My dad had Huntington Disease and eventually died from the illness a few years ago. I didn’t see him since I was small and he took me up in a Cesna once. I like to go to the beach and watching the sea. Swimming is not my thing.

I enjoy good food and having picnics on the beach or in the mountains. Kwikspar has delicious savoury bread. The Lekker's croissant & coffee special after 3pm is my favourite. I always have a chocolate croissant. I like burgers from Spur too. At home we mainly eat eggs and yoghurt and cheese instead of meat.

I also like to play poi and stretch my hands this way. I used to enjoy going to the movies on Tuesdays at Longbeach Mall. Now I watch movies at home. I get dvds from the library. I love Pirates of the Caribbean, Stripes and White Squall. American Sniper was one I watched and enjoyed lately.

I am a Christian and I go to different churches. On Christmas Day last year, we went to the tiny old church near our home before breakfast.

When Aunty Edith, uncle Werner and my gran Joy are here, we go to the Surfers church in Muizenberg. Sometimes we go to Fullies in Fish Hoek or the Simonstown Methodist church. I say prayers for my brother and everyone I love.

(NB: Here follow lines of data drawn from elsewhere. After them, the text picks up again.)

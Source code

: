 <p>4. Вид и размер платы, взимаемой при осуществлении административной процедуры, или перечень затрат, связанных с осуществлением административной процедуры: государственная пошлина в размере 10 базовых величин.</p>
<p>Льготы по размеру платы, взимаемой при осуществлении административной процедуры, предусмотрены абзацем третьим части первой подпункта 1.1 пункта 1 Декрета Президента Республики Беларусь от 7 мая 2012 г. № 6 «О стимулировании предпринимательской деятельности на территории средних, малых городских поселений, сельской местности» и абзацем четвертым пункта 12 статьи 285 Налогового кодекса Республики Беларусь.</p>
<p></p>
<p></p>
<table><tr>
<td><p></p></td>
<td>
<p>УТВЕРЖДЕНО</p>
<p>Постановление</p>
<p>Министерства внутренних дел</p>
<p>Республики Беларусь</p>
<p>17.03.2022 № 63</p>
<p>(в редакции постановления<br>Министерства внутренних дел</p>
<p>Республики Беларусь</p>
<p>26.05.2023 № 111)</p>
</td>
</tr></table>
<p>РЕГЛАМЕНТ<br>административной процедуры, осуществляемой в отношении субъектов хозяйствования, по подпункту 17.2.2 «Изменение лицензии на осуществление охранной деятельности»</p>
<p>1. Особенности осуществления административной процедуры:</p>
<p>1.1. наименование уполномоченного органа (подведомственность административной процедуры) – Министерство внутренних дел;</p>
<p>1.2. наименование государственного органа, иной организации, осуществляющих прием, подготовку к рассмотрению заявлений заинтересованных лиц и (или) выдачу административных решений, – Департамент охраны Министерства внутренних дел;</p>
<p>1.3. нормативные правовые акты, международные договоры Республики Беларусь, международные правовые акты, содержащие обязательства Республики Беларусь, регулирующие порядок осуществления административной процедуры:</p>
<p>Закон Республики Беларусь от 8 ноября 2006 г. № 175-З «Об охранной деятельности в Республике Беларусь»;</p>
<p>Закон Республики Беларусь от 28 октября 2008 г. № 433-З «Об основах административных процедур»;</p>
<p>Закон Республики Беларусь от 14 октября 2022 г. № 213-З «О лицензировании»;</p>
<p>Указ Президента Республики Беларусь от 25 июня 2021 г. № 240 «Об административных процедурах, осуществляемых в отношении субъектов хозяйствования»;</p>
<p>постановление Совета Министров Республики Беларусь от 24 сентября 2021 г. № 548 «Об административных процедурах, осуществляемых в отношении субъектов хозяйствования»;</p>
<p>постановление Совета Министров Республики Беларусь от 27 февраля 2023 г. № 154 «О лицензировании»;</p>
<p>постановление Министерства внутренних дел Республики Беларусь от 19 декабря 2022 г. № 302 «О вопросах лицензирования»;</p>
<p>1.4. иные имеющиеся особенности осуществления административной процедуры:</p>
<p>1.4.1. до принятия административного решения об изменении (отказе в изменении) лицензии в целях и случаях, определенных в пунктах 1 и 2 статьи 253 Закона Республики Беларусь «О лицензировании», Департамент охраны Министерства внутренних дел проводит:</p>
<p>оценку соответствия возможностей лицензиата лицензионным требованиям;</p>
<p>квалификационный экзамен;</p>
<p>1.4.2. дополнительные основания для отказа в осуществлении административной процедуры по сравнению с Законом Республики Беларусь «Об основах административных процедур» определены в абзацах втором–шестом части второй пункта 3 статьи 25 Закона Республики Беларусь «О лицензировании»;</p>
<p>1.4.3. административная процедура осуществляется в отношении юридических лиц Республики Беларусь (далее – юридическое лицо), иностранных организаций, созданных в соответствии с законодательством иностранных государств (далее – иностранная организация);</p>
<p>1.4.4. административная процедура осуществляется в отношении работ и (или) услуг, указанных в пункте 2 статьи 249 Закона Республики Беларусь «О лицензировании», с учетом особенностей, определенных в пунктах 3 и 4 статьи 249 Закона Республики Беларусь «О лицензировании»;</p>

What is your experience with HD?

I saw what my brother is like with this illness that we got from my dad. I am lucky because my only worry is my stiffness and pain in my hands. I need a bit of help to do things but I try to move around. I don't think I can windsurf anymore but I can still ride my bicycle so I am grateful for that.

Support given thus far:

I can be with people who care for me without going in to a hospital. I can still do things and go places freely. I don't feel so scared now that I know I am getting help and want to stay free and not in an institution. I get help from the Neuro Genetic clinic at Groote Schuur Hospital, The Day Hospital and other referral pathways.

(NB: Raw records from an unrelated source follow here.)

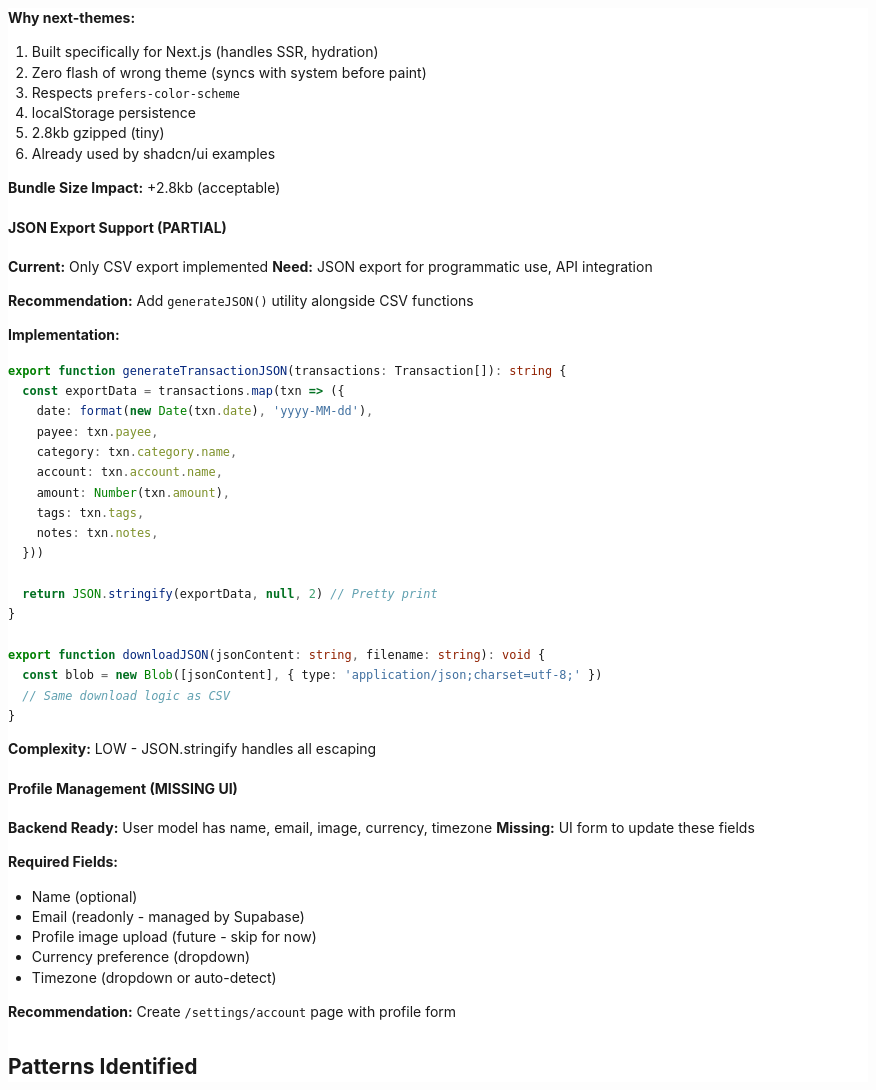 **Why next-themes:**
1. Built specifically for Next.js (handles SSR, hydration)
2. Zero flash of wrong theme (syncs with system before paint)
3. Respects `prefers-color-scheme`
4. localStorage persistence
5. 2.8kb gzipped (tiny)
6. Already used by shadcn/ui examples

**Bundle Size Impact:** +2.8kb (acceptable)

#### JSON Export Support (PARTIAL)

**Current:** Only CSV export implemented
**Need:** JSON export for programmatic use, API integration

**Recommendation:** Add `generateJSON()` utility alongside CSV functions

**Implementation:**
```typescript
export function generateTransactionJSON(transactions: Transaction[]): string {
  const exportData = transactions.map(txn => ({
    date: format(new Date(txn.date), 'yyyy-MM-dd'),
    payee: txn.payee,
    category: txn.category.name,
    account: txn.account.name,
    amount: Number(txn.amount),
    tags: txn.tags,
    notes: txn.notes,
  }))
  
  return JSON.stringify(exportData, null, 2) // Pretty print
}

export function downloadJSON(jsonContent: string, filename: string): void {
  const blob = new Blob([jsonContent], { type: 'application/json;charset=utf-8;' })
  // Same download logic as CSV
}
```

**Complexity:** LOW - JSON.stringify handles all escaping

#### Profile Management (MISSING UI)

**Backend Ready:** User model has name, email, image, currency, timezone
**Missing:** UI form to update these fields

**Required Fields:**
- Name (optional)
- Email (readonly - managed by Supabase)
- Profile image upload (future - skip for now)
- Currency preference (dropdown)
- Timezone (dropdown or auto-detect)

**Recommendation:** Create `/settings/account` page with profile form

## Patterns Identified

HASA has raised some funds for my care but they can’t sustain this without funds coming in. I am now living off my Disability Grant with some financial help from HASA, family and friends but it is still not enough to cover my daily care and basic needs.

How you can help:

JHD is a deteriorating illness. I need to think about what I might need down the line like a place to live and someone to care for me where I can still be able to do these things that I love and keep me happy.

Some things that can help me in the meantime:

 Mattress Protector (double bed)

 Linen i.e. pillowcases, sheets & duvet covers (preferably cotton)

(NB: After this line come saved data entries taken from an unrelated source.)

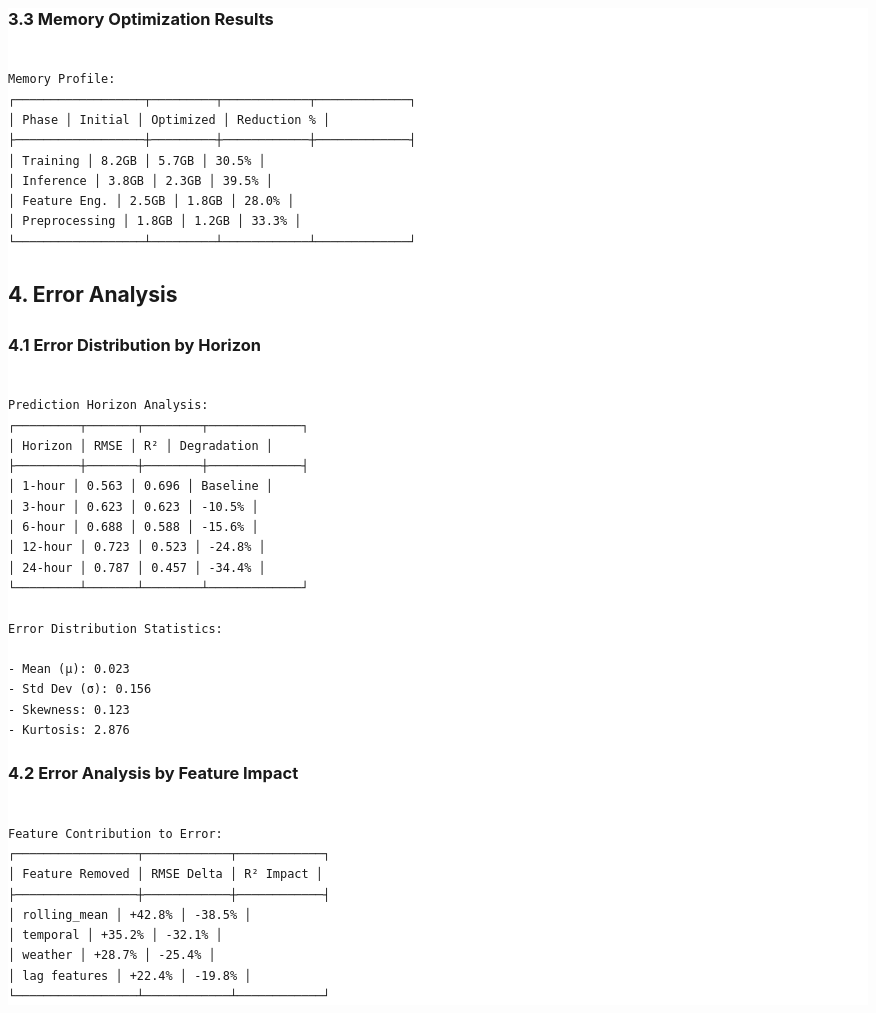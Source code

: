 ### 3.3 Memory Optimization Results

```

Memory Profile:
┌──────────────────┬─────────┬────────────┬─────────────┐
│ Phase │ Initial │ Optimized │ Reduction % │
├──────────────────┼─────────┼────────────┼─────────────┤
│ Training │ 8.2GB │ 5.7GB │ 30.5% │
│ Inference │ 3.8GB │ 2.3GB │ 39.5% │
│ Feature Eng. │ 2.5GB │ 1.8GB │ 28.0% │
│ Preprocessing │ 1.8GB │ 1.2GB │ 33.3% │
└──────────────────┴─────────┴────────────┴─────────────┘

```

## 4. Error Analysis

### 4.1 Error Distribution by Horizon

```

Prediction Horizon Analysis:
┌─────────┬───────┬────────┬─────────────┐
│ Horizon │ RMSE │ R² │ Degradation │
├─────────┼───────┼────────┼─────────────┤
│ 1-hour │ 0.563 │ 0.696 │ Baseline │
│ 3-hour │ 0.623 │ 0.623 │ -10.5% │
│ 6-hour │ 0.688 │ 0.588 │ -15.6% │
│ 12-hour │ 0.723 │ 0.523 │ -24.8% │
│ 24-hour │ 0.787 │ 0.457 │ -34.4% │
└─────────┴───────┴────────┴─────────────┘

Error Distribution Statistics:

- Mean (μ): 0.023
- Std Dev (σ): 0.156
- Skewness: 0.123
- Kurtosis: 2.876

```

### 4.2 Error Analysis by Feature Impact

```

Feature Contribution to Error:
┌─────────────────┬────────────┬────────────┐
│ Feature Removed │ RMSE Delta │ R² Impact │
├─────────────────┼────────────┼────────────┤
│ rolling_mean │ +42.8% │ -38.5% │
│ temporal │ +35.2% │ -32.1% │
│ weather │ +28.7% │ -25.4% │
│ lag features │ +22.4% │ -19.8% │
└─────────────────┴────────────┴────────────┘

```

 Vegetable Juicer (second-hand or shop-soiled is fine)

 Respite Care/ Volunteer to spend time so my carer can get a break.

 Financial support

Encouraging words from HASA Director, Michael Howard:

"If you and Chris can know you are surrounded by the things you love, through the dark times that await you, and most especially in death, you will have made this imperfect world Perfect. That is the purpose of life … learning to die well and through that returning home – to Love."(Michael Howard, 2016)

What is Juvenile Huntington Disease?

Juvenile HD is a form of HD characterized by the onset of symptoms under the age of 20. HD is a neuro degenerative genetic disease whereby the gene positive individual presents with cognitive and behavioural symptoms causing the individual to progressively deteriorate.